TOP

Domaine de l’Ecu, 2015 Update

As is now almost customary my annual report on the latest releases from Domaine de l’Ecu takes in two tastings, the first with Frédéric ‘call me Fréd’ Niger and Guy Bossard in Anjou, the second with Fred flying solo in London. As usual this means I have had the opportunity to taste one or two wines twice, in particular the Muscadets which for me have always been the real draw here. Some wines, however, I tackled only once, in particular the red wines, now part of an increasingly complex array of amphora-aged wines dressed up in kaleidoscopically coloured labels. Before I get to the wines though, a quick recap on the domaine, and my thoughts on these two seemingly quite distinct parts to the Ecu portfolio.
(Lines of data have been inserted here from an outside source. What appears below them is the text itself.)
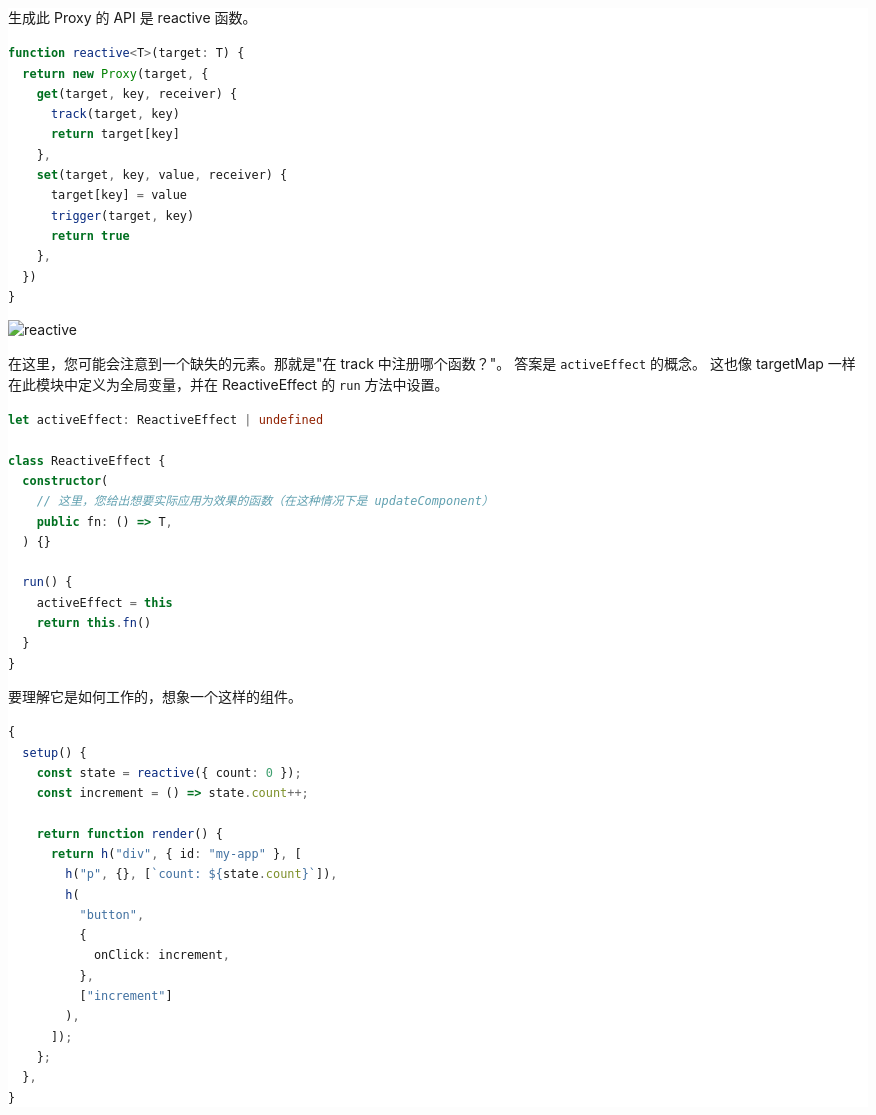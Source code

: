 生成此 Proxy 的 API 是 reactive 函数。

```ts
function reactive<T>(target: T) {
  return new Proxy(target, {
    get(target, key, receiver) {
      track(target, key)
      return target[key]
    },
    set(target, key, value, receiver) {
      target[key] = value
      trigger(target, key)
      return true
    },
  })
}
```

![reactive](https://raw.githubusercontent.com/chibivue-land/chibivue/main/book/images/reactive.drawio.png)

在这里，您可能会注意到一个缺失的元素。那就是"在 track 中注册哪个函数？"。
答案是 `activeEffect` 的概念。
这也像 targetMap 一样在此模块中定义为全局变量，并在 ReactiveEffect 的 `run` 方法中设置。

```ts
let activeEffect: ReactiveEffect | undefined

class ReactiveEffect {
  constructor(
    // 这里，您给出想要实际应用为效果的函数（在这种情况下是 updateComponent）
    public fn: () => T,
  ) {}

  run() {
    activeEffect = this
    return this.fn()
  }
}
```

要理解它是如何工作的，想象一个这样的组件。

```ts
{
  setup() {
    const state = reactive({ count: 0 });
    const increment = () => state.count++;

    return function render() {
      return h("div", { id: "my-app" }, [
        h("p", {}, [`count: ${state.count}`]),
        h(
          "button",
          {
            onClick: increment,
          },
          ["increment"]
        ),
      ]);
    };
  },
}
```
Frédéric Niger (pictured) arrived at the domaine in 2011, a new partner for Guy Bossard, a doyen of the Muscadet vineyard who was looking to retire but lacked the one thing every aging vigneron really hopes for, an able-bodied, energetic and interested son or daughter to take on the family business. Under Guy’s direction, Muscadet was always king, while his red wines were secondary interests which were rarely poured at tastings. Since his arrival, however, Fred has directed a not inconsequential amount of his energy towards Guy’s other varieties and wines. The three classic Muscadet cuvéesGranite, Gneiss and Orthogneiss – which we all know and love (well, I do, anyway) now feel like something of a sideline, overshadowed by Fred’s many funk-filled cuvées, amphora-aged Folle de Blanche and other such curiosities, all presented in fat bottles adorned with psychedelic labels and colour-matched wax capsules.

Indeed I have already expressed my concerns for the three Muscadet cuvées which have been, for many years, among the top wines of the appellation. After Fred’s arrival the entire region was blighted with an invidious grey rot that ruined the 2011 vintage, and Domaine de l’Ecu is no exception to this rule. Then came 2012, a very fine vintage in terms of quality (although yields were well down, so financially it was very hard) but here at Domaine de l’Ecu I just didn’t feel that the wines fulfilled their remit, which for Ecu in a great vintage is to be the best (or close to the best) in the entire appellation. They are very good wines, but they never blew my socks off in the way those made by Marc Ollivier, Pierre-Luneau-Papin or Jo Landron did. In the 2013 vintage, tasted last year, I found the wines a little underwhelming; it was hard to put my finger on it, but the old excitement, the pure, minerally, liquid-stone promise just wasn’t there. Was Muscadet being sidelined in favour of the psychedelia, I wondered.